RECORDS SHOWN START

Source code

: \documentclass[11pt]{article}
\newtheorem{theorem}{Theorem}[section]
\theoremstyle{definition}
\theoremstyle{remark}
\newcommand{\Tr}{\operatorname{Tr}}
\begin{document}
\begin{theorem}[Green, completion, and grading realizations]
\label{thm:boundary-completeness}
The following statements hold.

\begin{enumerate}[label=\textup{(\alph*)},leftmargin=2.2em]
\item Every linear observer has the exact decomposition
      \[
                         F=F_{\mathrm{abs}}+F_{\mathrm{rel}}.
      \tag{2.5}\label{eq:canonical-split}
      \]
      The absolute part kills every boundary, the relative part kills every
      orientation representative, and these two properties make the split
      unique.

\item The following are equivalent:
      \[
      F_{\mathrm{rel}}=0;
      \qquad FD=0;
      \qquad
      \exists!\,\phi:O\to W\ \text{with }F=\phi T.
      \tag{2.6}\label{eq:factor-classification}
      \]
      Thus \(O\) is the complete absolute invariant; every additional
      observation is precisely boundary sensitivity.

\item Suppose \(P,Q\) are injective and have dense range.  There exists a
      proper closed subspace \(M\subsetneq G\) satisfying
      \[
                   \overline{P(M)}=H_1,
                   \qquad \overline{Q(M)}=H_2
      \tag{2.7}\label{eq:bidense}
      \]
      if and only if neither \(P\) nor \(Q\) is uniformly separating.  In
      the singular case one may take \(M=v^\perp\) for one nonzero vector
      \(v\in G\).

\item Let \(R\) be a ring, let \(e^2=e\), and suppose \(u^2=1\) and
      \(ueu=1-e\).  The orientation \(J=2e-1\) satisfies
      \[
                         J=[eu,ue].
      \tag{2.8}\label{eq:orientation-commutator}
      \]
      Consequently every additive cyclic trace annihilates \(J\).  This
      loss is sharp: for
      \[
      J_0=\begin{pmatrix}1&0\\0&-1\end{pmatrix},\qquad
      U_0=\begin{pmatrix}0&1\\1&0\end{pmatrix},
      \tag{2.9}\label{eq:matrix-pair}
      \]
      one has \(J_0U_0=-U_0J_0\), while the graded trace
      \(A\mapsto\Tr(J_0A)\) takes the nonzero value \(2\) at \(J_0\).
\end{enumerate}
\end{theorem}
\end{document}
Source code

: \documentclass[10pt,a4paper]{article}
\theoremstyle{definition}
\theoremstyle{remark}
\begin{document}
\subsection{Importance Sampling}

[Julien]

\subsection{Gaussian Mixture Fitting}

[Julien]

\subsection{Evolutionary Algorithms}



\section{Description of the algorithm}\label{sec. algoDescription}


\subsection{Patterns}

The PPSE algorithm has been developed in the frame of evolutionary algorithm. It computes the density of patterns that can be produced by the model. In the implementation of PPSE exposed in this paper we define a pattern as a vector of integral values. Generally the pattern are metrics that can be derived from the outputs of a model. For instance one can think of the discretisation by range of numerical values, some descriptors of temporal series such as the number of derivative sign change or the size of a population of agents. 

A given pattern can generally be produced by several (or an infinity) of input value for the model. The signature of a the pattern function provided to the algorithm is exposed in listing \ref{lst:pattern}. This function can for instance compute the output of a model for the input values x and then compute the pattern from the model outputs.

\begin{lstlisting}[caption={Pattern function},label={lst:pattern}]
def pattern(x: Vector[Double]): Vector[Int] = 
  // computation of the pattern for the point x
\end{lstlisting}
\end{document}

RECORDS SHOWN END

PROBLEM REQUIREMENTS:
A faithful copy of all the material is the required answer.

ANSWER SECTION:
Source code

: \documentclass[11pt]{article}
\newtheorem{theorem}{Theorem}[section]
\theoremstyle{definition}
\theoremstyle{remark}
\newcommand{\Tr}{\operatorname{Tr}}
\begin{document}
\begin{theorem}[Green, completion, and grading realizations]
\label{thm:boundary-completeness}
The following statements hold.

\begin{enumerate}[label=\textup{(\alph*)},leftmargin=2.2em]
\item Every linear observer has the exact decomposition
      \[
                         F=F_{\mathrm{abs}}+F_{\mathrm{rel}}.
      \tag{2.5}\label{eq:canonical-split}
      \]
      The absolute part kills every boundary, the relative part kills every
      orientation representative, and these two properties make the split
      unique.

\item The following are equivalent:
      \[
      F_{\mathrm{rel}}=0;
      \qquad FD=0;
      \qquad
      \exists!\,\phi:O\to W\ \text{with }F=\phi T.
      \tag{2.6}\label{eq:factor-classification}
      \]
      Thus \(O\) is the complete absolute invariant; every additional
      observation is precisely boundary sensitivity.

\item Suppose \(P,Q\) are injective and have dense range.  There exists a
      proper closed subspace \(M\subsetneq G\) satisfying
      \[
                   \overline{P(M)}=H_1,
                   \qquad \overline{Q(M)}=H_2
      \tag{2.7}\label{eq:bidense}
      \]
      if and only if neither \(P\) nor \(Q\) is uniformly separating.  In
      the singular case one may take \(M=v^\perp\) for one nonzero vector
      \(v\in G\).

\item Let \(R\) be a ring, let \(e^2=e\), and suppose \(u^2=1\) and
      \(ueu=1-e\).  The orientation \(J=2e-1\) satisfies
      \[
                         J=[eu,ue].
      \tag{2.8}\label{eq:orientation-commutator}
      \]
      Consequently every additive cyclic trace annihilates \(J\).  This
      loss is sharp: for
      \[
      J_0=\begin{pmatrix}1&0\\0&-1\end{pmatrix},\qquad
      U_0=\begin{pmatrix}0&1\\1&0\end{pmatrix},
      \tag{2.9}\label{eq:matrix-pair}
      \]
      one has \(J_0U_0=-U_0J_0\), while the graded trace
      \(A\mapsto\Tr(J_0A)\) takes the nonzero value \(2\) at \(J_0\).
\end{enumerate}
\end{theorem}
\end{document}
Source code

: \documentclass[10pt,a4paper]{article}
\theoremstyle{definition}
\theoremstyle{remark}
\begin{document}
\subsection{Importance Sampling}

[Julien]

\subsection{Gaussian Mixture Fitting}

[Julien]

\subsection{Evolutionary Algorithms}



\section{Description of the algorithm}\label{sec. algoDescription}


\subsection{Patterns}

The PPSE algorithm has been developed in the frame of evolutionary algorithm. It computes the density of patterns that can be produced by the model. In the implementation of PPSE exposed in this paper we define a pattern as a vector of integral values. Generally the pattern are metrics that can be derived from the outputs of a model. For instance one can think of the discretisation by range of numerical values, some descriptors of temporal series such as the number of derivative sign change or the size of a population of agents. 

A given pattern can generally be produced by several (or an infinity) of input value for the model. The signature of a the pattern function provided to the algorithm is exposed in listing \ref{lst:pattern}. This function can for instance compute the output of a model for the input values x and then compute the pattern from the model outputs.

\begin{lstlisting}[caption={Pattern function},label={lst:pattern}]
def pattern(x: Vector[Double]): Vector[Int] = 
  // computation of the pattern for the point x
\end{lstlisting}
\end{document}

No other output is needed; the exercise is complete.